Plan to immunize against COVID-19

COVID-19 vaccination in Hungary is an ongoing immunization campaign against severe acute respiratory syndrome coronavirus 2 (SARS-CoV-2), the virus that causes coronavirus disease 2019 (COVID-19), in response to the ongoing pandemic in the country.

== Vaccination program ==
Around 20.13% of the Hungarian citizens (based on the 2011 census and the official vaccination statistics) have received, at least, one anti-COVID-19 injection, since 28 March 2021.

== Background ==
Reports in March 2021 stated that Hungary was the first country in the EU to "begin using China's Sinopharm BIBP and Russia's Sputnik V vaccines, even as polling showed that public trust in non-EU approved vaccines was low". The European Commission's Vaccine Passport plan excluded the Sputnik and Sinopharm products because they were not "EU authorized vaccines". One suggestion to resolve that issue was that "Russian and Chinese vaccine producers submit their products to the EMA for testing and authorization". At the end of March 2021, Hungary also granted emergency use licenses to two more vaccines, CanSino (from China) and Covishield (the AstraZeneca vaccine produced by the Serum Institute of India).

=== Vaccines on order ===

| Vaccine | Approval | Deployment |
|---|---|---|
| Oxford–AstraZeneca | Yes | Yes |
| Sinopharm BIBP | Yes | Yes |
| Pfizer–BioNTech | Yes | Yes |
| Moderna | Yes | Yes |
| Janssen | Yes | Yes |
| Sputnik V | Yes | Yes |
| Convidecia | Yes | No |
| Novavax | Yes | No |
| Sanofi–GSK | Pending | No |
| CureVac | Pending | No |
| Valneva | Pending | No |

== Government response ==
On 17 March 2020, the Surgeon General announced that the National Safety Laboratory of National Health Security Center had successfully isolated COVID-19 from a Hungarian patient's sample, which it could use for the research and development of a new Hungarian vaccine.

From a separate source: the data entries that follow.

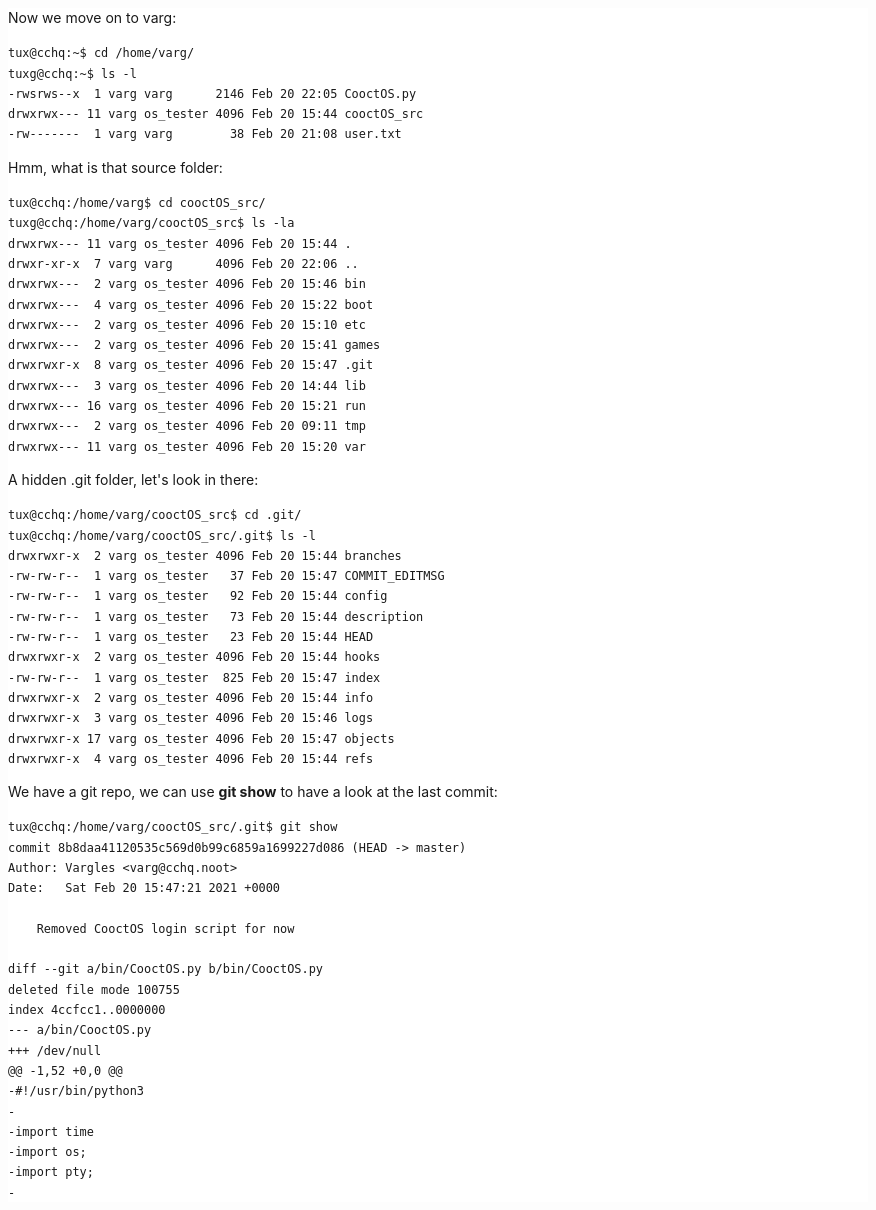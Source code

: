 Now we move on to varg:

```text
tux@cchq:~$ cd /home/varg/
tuxg@cchq:~$ ls -l
-rwsrws--x  1 varg varg      2146 Feb 20 22:05 CooctOS.py
drwxrwx--- 11 varg os_tester 4096 Feb 20 15:44 cooctOS_src
-rw-------  1 varg varg        38 Feb 20 21:08 user.txt
```

Hmm, what is that source folder:

```text
tux@cchq:/home/varg$ cd cooctOS_src/
tuxg@cchq:/home/varg/cooctOS_src$ ls -la
drwxrwx--- 11 varg os_tester 4096 Feb 20 15:44 .
drwxr-xr-x  7 varg varg      4096 Feb 20 22:06 ..
drwxrwx---  2 varg os_tester 4096 Feb 20 15:46 bin
drwxrwx---  4 varg os_tester 4096 Feb 20 15:22 boot
drwxrwx---  2 varg os_tester 4096 Feb 20 15:10 etc
drwxrwx---  2 varg os_tester 4096 Feb 20 15:41 games
drwxrwxr-x  8 varg os_tester 4096 Feb 20 15:47 .git
drwxrwx---  3 varg os_tester 4096 Feb 20 14:44 lib
drwxrwx--- 16 varg os_tester 4096 Feb 20 15:21 run
drwxrwx---  2 varg os_tester 4096 Feb 20 09:11 tmp
drwxrwx--- 11 varg os_tester 4096 Feb 20 15:20 var
```

A hidden .git folder, let's look in there:

```text
tux@cchq:/home/varg/cooctOS_src$ cd .git/
tux@cchq:/home/varg/cooctOS_src/.git$ ls -l
drwxrwxr-x  2 varg os_tester 4096 Feb 20 15:44 branches
-rw-rw-r--  1 varg os_tester   37 Feb 20 15:47 COMMIT_EDITMSG
-rw-rw-r--  1 varg os_tester   92 Feb 20 15:44 config
-rw-rw-r--  1 varg os_tester   73 Feb 20 15:44 description
-rw-rw-r--  1 varg os_tester   23 Feb 20 15:44 HEAD
drwxrwxr-x  2 varg os_tester 4096 Feb 20 15:44 hooks
-rw-rw-r--  1 varg os_tester  825 Feb 20 15:47 index
drwxrwxr-x  2 varg os_tester 4096 Feb 20 15:44 info
drwxrwxr-x  3 varg os_tester 4096 Feb 20 15:46 logs
drwxrwxr-x 17 varg os_tester 4096 Feb 20 15:47 objects
drwxrwxr-x  4 varg os_tester 4096 Feb 20 15:44 refs
```

We have a git repo, we can use **git show** to have a look at the last commit:

```text
tux@cchq:/home/varg/cooctOS_src/.git$ git show
commit 8b8daa41120535c569d0b99c6859a1699227d086 (HEAD -> master)
Author: Vargles <varg@cchq.noot>
Date:   Sat Feb 20 15:47:21 2021 +0000

    Removed CooctOS login script for now

diff --git a/bin/CooctOS.py b/bin/CooctOS.py
deleted file mode 100755
index 4ccfcc1..0000000
--- a/bin/CooctOS.py
+++ /dev/null
@@ -1,52 +0,0 @@
-#!/usr/bin/python3
-
-import time
-import os;
-import pty;
-
```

A consortium founded by the Department of Immunology at the Faculty of Sciences of Eötvös Loránd University, the Institute of Biology at the Science Faculty of the University of Pécs, Richter Gedeon and ImmunoGenes is involved in international biotechnological developments. Imre Kacskovics, leader of Immunology Department of ELTE, said the product currently in the first phase of development won't be a vaccine, but provide passive immunity. It will not prepare the body to fight against the virus. Some days after the successful isolation, the Bioinformatic Research Team of Szentágothay János Research Center at the University of Pécs and the university's virologists made the genome of the new SARS-CoV-2 human coronavirus available in Hungary.